I’ve talked before about the resistance in academia, or at least in the Humanities, to digital publications. After a fascinating talk yesterday by Simon Tanner, of King’s College, London, a number of us got into a conversation about the subject. One of Simon’s key points is that we don’t live in an information economy, per se. There is valuable information, but there is also worthless information, and there’s more of it than anyone could ever hope to assimilate. What is limited, and therefore valuable, in our modern world is attention. That’s why we have news services, television, magazines, RSS, etc., to weed through the glut of information and find the tidbits that we consider worthwhile.

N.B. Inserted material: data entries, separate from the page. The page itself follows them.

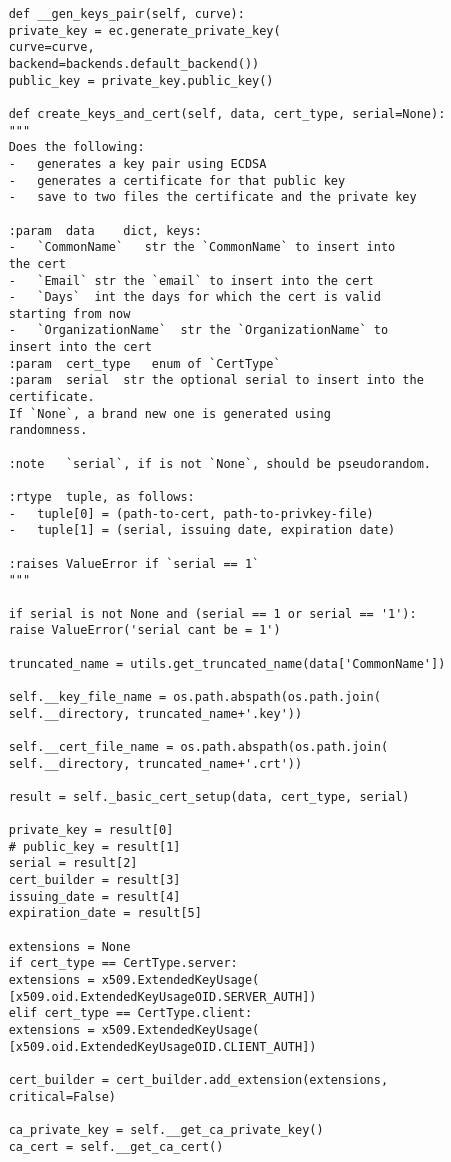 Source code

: \begin{verbatim}
	def __gen_keys_pair(self, curve):
	private_key = ec.generate_private_key(
	curve=curve,
	backend=backends.default_backend())
	public_key = private_key.public_key()
	
	def create_keys_and_cert(self, data, cert_type, serial=None):
	"""
	Does the following:
	-   generates a key pair using ECDSA
	-   generates a certificate for that public key
	-   save to two files the certificate and the private key
	
	:param  data    dict, keys:
	-   `CommonName`   str the `CommonName` to insert into
	the cert
	-   `Email` str the `email` to insert into the cert
	-   `Days`  int the days for which the cert is valid
	starting from now
	-   `OrganizationName`  str the `OrganizationName` to
	insert into the cert
	:param  cert_type   enum of `CertType`
	:param  serial  str the optional serial to insert into the
	certificate.
	If `None`, a brand new one is generated using
	randomness.
	
	:note   `serial`, if is not `None`, should be pseudorandom.
	
	:rtype  tuple, as follows:
	-   tuple[0] = (path-to-cert, path-to-privkey-file)
	-   tuple[1] = (serial, issuing date, expiration date)
	
	:raises ValueError if `serial == 1`
	"""
	
	if serial is not None and (serial == 1 or serial == '1'):
	raise ValueError('serial cant be = 1')
	
	truncated_name = utils.get_truncated_name(data['CommonName'])
	
	self.__key_file_name = os.path.abspath(os.path.join(
	self.__directory, truncated_name+'.key'))
	
	self.__cert_file_name = os.path.abspath(os.path.join(
	self.__directory, truncated_name+'.crt'))
	
	result = self._basic_cert_setup(data, cert_type, serial)
	
	private_key = result[0]
	# public_key = result[1]
	serial = result[2]
	cert_builder = result[3]
	issuing_date = result[4]
	expiration_date = result[5]
	
	extensions = None
	if cert_type == CertType.server:
	extensions = x509.ExtendedKeyUsage(
	[x509.oid.ExtendedKeyUsageOID.SERVER_AUTH])
	elif cert_type == CertType.client:
	extensions = x509.ExtendedKeyUsage(
	[x509.oid.ExtendedKeyUsageOID.CLIENT_AUTH])
	
	cert_builder = cert_builder.add_extension(extensions,
	critical=False)
	
	ca_private_key = self.__get_ca_private_key()
	ca_cert = self.__get_ca_cert()
	

\end{verbatim}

One of the participants, Joseph Vaughan, of UCLA’s own Center for Digital Humanities (where I used to work) pointed out that the academic publishers have actually been providing us with a service for a long time by “artificially” limiting the amount of information available within our various fields. Through their peer-review process, they essentially vet scholarship as being valuable or worthless, so that we, the scholars, don’t have to dig through it all. However, it struck me that, even if that were the primary goal of the academic publishers, there would still be room for growth via digital publication. More advanced indexing tools and more specifically focused periodicals could make it much easier than even now to wade through the data. So what, then, is the limiting factor?

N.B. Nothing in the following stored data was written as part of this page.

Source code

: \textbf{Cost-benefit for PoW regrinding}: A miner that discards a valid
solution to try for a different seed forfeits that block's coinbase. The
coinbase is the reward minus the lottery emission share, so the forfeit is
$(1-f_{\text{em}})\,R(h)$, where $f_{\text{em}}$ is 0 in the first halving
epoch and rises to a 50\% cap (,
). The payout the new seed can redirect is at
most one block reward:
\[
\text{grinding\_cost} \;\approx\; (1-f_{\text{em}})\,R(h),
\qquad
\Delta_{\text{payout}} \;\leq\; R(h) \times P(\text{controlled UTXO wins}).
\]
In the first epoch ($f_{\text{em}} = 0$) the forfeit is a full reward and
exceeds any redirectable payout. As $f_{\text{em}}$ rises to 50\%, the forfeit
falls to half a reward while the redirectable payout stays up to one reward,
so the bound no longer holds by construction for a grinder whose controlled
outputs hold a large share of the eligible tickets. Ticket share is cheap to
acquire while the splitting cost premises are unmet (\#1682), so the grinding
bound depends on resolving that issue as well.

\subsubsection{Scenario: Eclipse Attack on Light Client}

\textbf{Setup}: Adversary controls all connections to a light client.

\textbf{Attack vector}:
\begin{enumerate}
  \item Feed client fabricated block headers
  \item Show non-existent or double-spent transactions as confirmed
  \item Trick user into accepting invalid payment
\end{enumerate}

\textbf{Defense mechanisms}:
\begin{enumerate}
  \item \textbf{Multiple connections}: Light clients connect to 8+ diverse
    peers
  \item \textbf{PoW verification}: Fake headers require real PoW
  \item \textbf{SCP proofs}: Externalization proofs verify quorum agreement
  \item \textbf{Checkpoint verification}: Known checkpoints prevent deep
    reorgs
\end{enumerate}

I wonder if it might not be jobs. In the Humanities, there are far more PhDs than there is work. Since there are few jobs, and since the best jobs are allocated based upon your publication record, the expansion of the number of publishers would create even more competition for the available jobs. By keeping the number of journals limited, you also keep down the number of qualified applicants; conversely, if you allowed digital publications, and therefore anyone could get a job, how would you control the process any more? Of course, I know that the sciences have picked up digital publication like a fish to swimming, but my response is that there are a lot more private sector jobs available for people with degrees in the hard sciences than us fluffy sorts. Any thoughts?